What you need to do: Copy every record exactly, leaving the pictures out.

Records from a data collection:
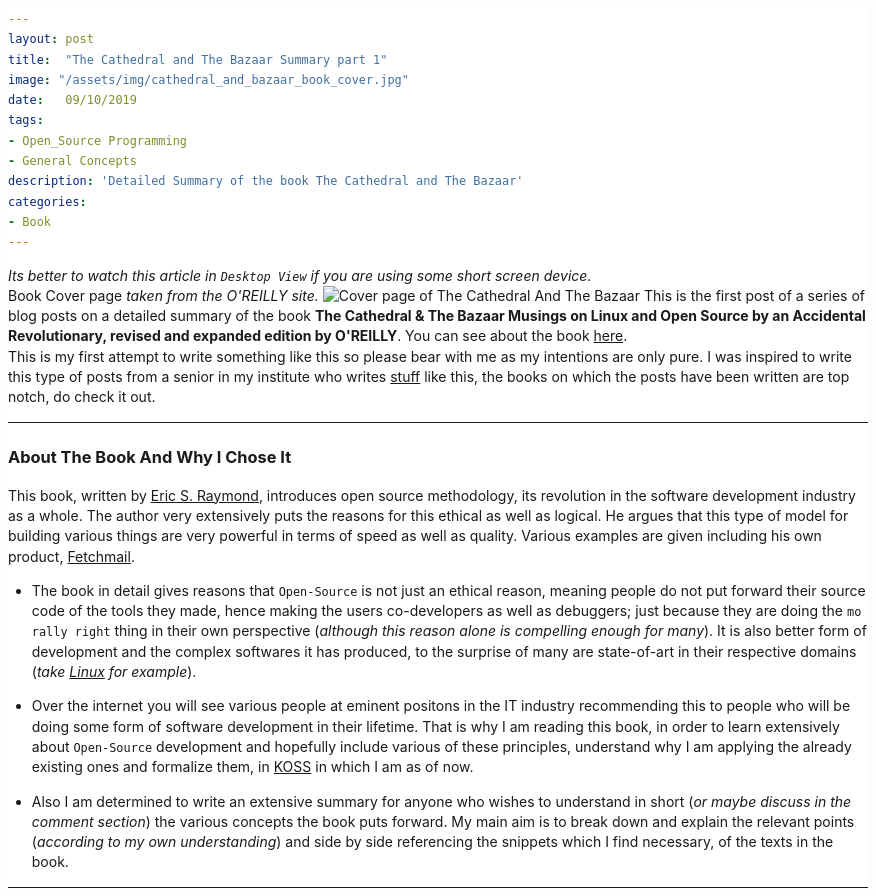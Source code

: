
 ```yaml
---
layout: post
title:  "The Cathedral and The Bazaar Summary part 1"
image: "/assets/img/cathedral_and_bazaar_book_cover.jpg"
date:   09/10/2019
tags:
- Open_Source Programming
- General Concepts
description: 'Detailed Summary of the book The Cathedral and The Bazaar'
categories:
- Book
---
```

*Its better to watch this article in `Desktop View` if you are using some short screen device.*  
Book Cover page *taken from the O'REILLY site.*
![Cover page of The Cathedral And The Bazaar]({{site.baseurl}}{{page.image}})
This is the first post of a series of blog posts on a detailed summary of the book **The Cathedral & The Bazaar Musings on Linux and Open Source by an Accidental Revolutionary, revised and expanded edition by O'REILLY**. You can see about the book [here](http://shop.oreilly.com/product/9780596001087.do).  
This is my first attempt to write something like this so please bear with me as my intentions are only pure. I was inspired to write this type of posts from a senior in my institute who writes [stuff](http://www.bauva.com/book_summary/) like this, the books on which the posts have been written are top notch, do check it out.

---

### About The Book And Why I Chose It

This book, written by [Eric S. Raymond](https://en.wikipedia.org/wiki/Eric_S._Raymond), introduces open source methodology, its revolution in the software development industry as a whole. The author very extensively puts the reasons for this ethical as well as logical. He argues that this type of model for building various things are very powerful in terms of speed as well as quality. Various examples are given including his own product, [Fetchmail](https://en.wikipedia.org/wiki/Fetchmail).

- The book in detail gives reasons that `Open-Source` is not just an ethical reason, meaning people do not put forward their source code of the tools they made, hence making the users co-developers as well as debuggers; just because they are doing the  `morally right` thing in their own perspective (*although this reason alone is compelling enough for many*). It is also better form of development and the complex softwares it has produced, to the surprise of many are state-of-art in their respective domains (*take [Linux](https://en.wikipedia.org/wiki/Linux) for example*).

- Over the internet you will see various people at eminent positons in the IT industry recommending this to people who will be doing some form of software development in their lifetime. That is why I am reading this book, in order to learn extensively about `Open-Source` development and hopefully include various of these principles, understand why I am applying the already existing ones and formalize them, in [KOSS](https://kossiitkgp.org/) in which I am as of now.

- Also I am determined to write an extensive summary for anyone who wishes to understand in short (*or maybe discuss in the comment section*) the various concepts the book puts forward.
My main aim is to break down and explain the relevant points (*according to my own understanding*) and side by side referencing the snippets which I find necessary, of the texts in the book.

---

Answer to the exercise:
Source code

:
 ```yaml
---
layout: post
title:  "The Cathedral and The Bazaar Summary part 1"
image: "/assets/img/cathedral_and_bazaar_book_cover.jpg"
date:   09/10/2019
tags:
- Open_Source Programming
- General Concepts
description: 'Detailed Summary of the book The Cathedral and The Bazaar'
categories:
- Book
---
```

*Its better to watch this article in `Desktop View` if you are using some short screen device.*  
Book Cover page *taken from the O'REILLY site.*
![Cover page of The Cathedral And The Bazaar]({{site.baseurl}}{{page.image}})
This is the first post of a series of blog posts on a detailed summary of the book **The Cathedral & The Bazaar Musings on Linux and Open Source by an Accidental Revolutionary, revised and expanded edition by O'REILLY**. You can see about the book [here](http://shop.oreilly.com/product/9780596001087.do).  
This is my first attempt to write something like this so please bear with me as my intentions are only pure. I was inspired to write this type of posts from a senior in my institute who writes [stuff](http://www.bauva.com/book_summary/) like this, the books on which the posts have been written are top notch, do check it out.

---

### About The Book And Why I Chose It

This book, written by [Eric S. Raymond](https://en.wikipedia.org/wiki/Eric_S._Raymond), introduces open source methodology, its revolution in the software development industry as a whole. The author very extensively puts the reasons for this ethical as well as logical. He argues that this type of model for building various things are very powerful in terms of speed as well as quality. Various examples are given including his own product, [Fetchmail](https://en.wikipedia.org/wiki/Fetchmail).

- The book in detail gives reasons that `Open-Source` is not just an ethical reason, meaning people do not put forward their source code of the tools they made, hence making the users co-developers as well as debuggers; just because they are doing the  `morally right` thing in their own perspective (*although this reason alone is compelling enough for many*). It is also better form of development and the complex softwares it has produced, to the surprise of many are state-of-art in their respective domains (*take [Linux](https://en.wikipedia.org/wiki/Linux) for example*).

- Over the internet you will see various people at eminent positons in the IT industry recommending this to people who will be doing some form of software development in their lifetime. That is why I am reading this book, in order to learn extensively about `Open-Source` development and hopefully include various of these principles, understand why I am applying the already existing ones and formalize them, in [KOSS](https://kossiitkgp.org/) in which I am as of now.

- Also I am determined to write an extensive summary for anyone who wishes to understand in short (*or maybe discuss in the comment section*) the various concepts the book puts forward.
My main aim is to break down and explain the relevant points (*according to my own understanding*) and side by side referencing the snippets which I find necessary, of the texts in the book.

---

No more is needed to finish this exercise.